Kim Kelly

Australian Author

Month: September, 2014



A very wise writer by the name of Kim Wilkins recently said something somewhere about the importance of cultivating and maintaining good relationships in the publishing industry, if you’re serious about your work – particularly if you want to see your work in print.

It’s good gristly food for thought – and absolutely true. A piece of advice that should be given from the outset to all bright and bushy brained new players.

In short: apart from working very hard at learning how to write, be nice.

You don’t have to be a push-over or a brown-noser or a nodding Neddy to get published. Au contraire. You need one thoroughly robust ego, for sure, even if you must walk across miles knee-deep in the jagged shards of your own fragility to get to it. But you also have to be aware that, especially in Australia, our industry is small, and if you say unsupportably mean or dismissive things about others or their work as you’re jostling for contention, word will get around. And, unless you are a mega-selling bona fide genius, your intellectual generosity will be questioned.

As a writer, your intellectual generosity – your capacity to think, feel and behave in a way that is both disciplined and expansive – is your back bone. The rod that holds everything else in place. The font of nerve and will from which all good shit comes. That precious and most useful structure of character which you might fall back on when your writing fails you – and your writing will, if you are diligent about your business, fail you at some stage. So, spend more time exercising that backbone than the jawbone then.

Publishers want writers who can go the distance, withstand the slings and arrows, and keep digging and digging for stories. Smartarses, whingers and wankers tend not to recommend themselves well in this respect.

It’s easy enough, though, in the trollish argy-bargy of social networking and all the mirror-gazing of bloggery to get carried away with the sound of our own voices, the look and style of our words. But there’s a difference between your opinion of another writer’s work and your analysis of it. It pays to learn that difference.

If you are a writer of any fair dinkum ambition and want to criticise another’s work do it thoughtfully and intelligently. Substantiate your arguments with actual textual evidence, insights into the author’s execution of intent and knowledge of the context in which they write.

Or simply shut up and get back to your own opus magnus, to show the world how clever you really are.



I’m one of those people who makes home wherever the heart is, and I’ve never really attached to one place.

I grew up by the sea, at Little Bay and La Perouse, on the eastern axe-edge of Sydney that juts into the Pacific, my grandparents having both raised their families just a little way north in Coogee. When my own children were small, we lived in Clovelly and Randwick, always a walk or short bus ride from the beach.

Then Sydney house prices compelled me to look elsewhere for somewhere to buy, away from the crush and rush of the city, and the Blue Mountains caught me for value and beauty. The cool climes of Blackheath, Katoomba, and Leura followed, and I was often asked, ‘Don’t you miss the sea?’ No, I didn’t.

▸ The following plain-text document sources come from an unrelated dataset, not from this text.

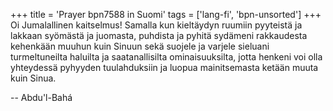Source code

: +++
title = 'Prayer bpn7588 in Suomi'
tags = ['lang-fi', 'bpn-unsorted']
+++
Oi Jumalallinen kaitselmus! Samalla kun kieltäydyn ruumiin pyyteistä ja lakkaan syömästä ja juomasta, puhdista ja pyhitä sydämeni rakkaudesta kehenkään muuhun kuin Sinuun sekä suojele ja varjele sieluani turmeltuneilta haluilta ja saatanallisilta ominaisuuksilta, jotta henkeni  voi olla yhteydessä pyhyyden tuulahduksiin ja luopua mainitsemasta ketään muuta kuin Sinua.

-- Abdu'l-Bahá
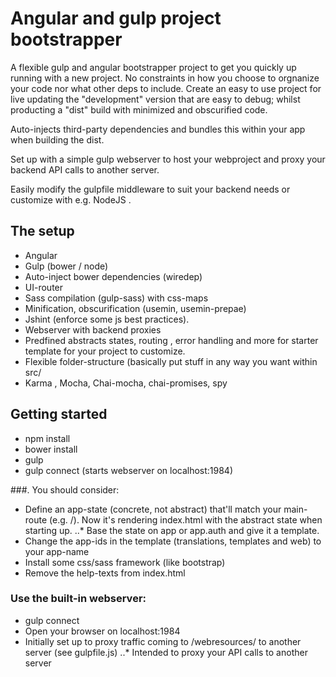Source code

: # Angular and gulp project bootstrapper
A flexible gulp and angular bootstrapper project to get you quickly up running with a new project. No constraints in how you choose to orgnanize your code nor what other deps to include.
Create an easy to use project for live updating the "development" version that are easy to debug; whilst producting a "dist" build with minimized and obscurified code.

Auto-injects third-party dependencies and bundles this within your app when building the dist.

Set up with a simple gulp webserver to host your webproject and proxy your backend API calls to another server.

Easily modify the gulpfile middleware to suit your backend needs or customize with e.g. NodeJS .

## The setup
 * Angular
 * Gulp (bower / node)
 * Auto-inject bower dependencies (wiredep)
 * UI-router
 * Sass compilation (gulp-sass) with css-maps
 * Minification, obscurification (usemin, usemin-prepae)
 * Jshint (enforce some js best practices).
 * Webserver with backend proxies
 * Predfined abstracts states, routing , error handling and more for starter template for your project to customize.
 * Flexible folder-structure (basically put stuff in any way you want within src/
 * Karma , Mocha, Chai-mocha, chai-promises, spy


## Getting started
 * npm install
 * bower install
 * gulp
 * gulp connect (starts webserver on localhost:1984)

###. You should consider:
 * Define an app-state (concrete, not abstract) that'll match your main-route (e.g. /). Now it's rendering index.html with the abstract state when starting up.
  ..* Base the state on app or app.auth and give it a template.
 * Change the app-ids in the template (translations, templates and web) to your app-name
 * Install some css/sass framework (like bootstrap)
 * Remove the help-texts from index.html


### Use the built-in webserver:
 * gulp connect
 * Open your browser on localhost:1984
 * Initially set up to proxy traffic coming to /webresources/ to another server (see gulpfile.js)
  ..* Intended to proxy your API calls to another server
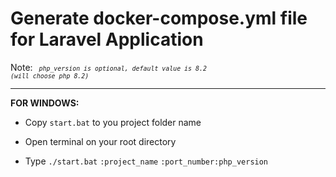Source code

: # Generate docker-compose.yml file for Laravel Application

Note: <code><i><small> php_version is optional, default value is 8.2 (will choose php 8.2)</small></i></code>

<hr />
<b>FOR WINDOWS:</b>

- Copy <code>start.bat</code> to you project folder name

- Open terminal on your root directory

- Type <code>./start.bat</code> <code>:project_name</code> <code>:port_number</code><code>:php_version</code>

I’d say, ‘Have you seen the trees?’ That forest is an ocean, especially when the wind is pulsing through it.

The whole while I lived in the Mountains, though – thirteen years – it seemed I was only ever stopping by. Many people feel that way about life on those vast escarpments: we’re just visitors, and not entirely welcome.

As well, I’d long harboured a yearning to go further west. I’d fantasise about finding a perfect little place in the hills, lingering over real estate ads featuring properties just outside Lithgow, Portland, Oberon… I don’t really know why I fell in love with those hills – the shapes, the light, the spectacular geology, powerful and gentle at once.

Some need to escape.

Some whisper of fate through the trees.

As fate would have it, out of the blue I fell in love with a Central Western boy – Dean, of course – and after several years of poor dear devoted him making the weekly commute from Orange to the Mountains while the boys finished school, it really was time to find our house in the hills.

It took eighteen months to stumble across it, midway between Millthorpe and Blayney in the rolling folds of the tablelands, painted green from decent rain soaking the rich volcanic earth. Neither Dean nor I had ever been here before – not even passed through en route to somewhere else – as it’s well tucked away, deep inside a warren of dusty lanes.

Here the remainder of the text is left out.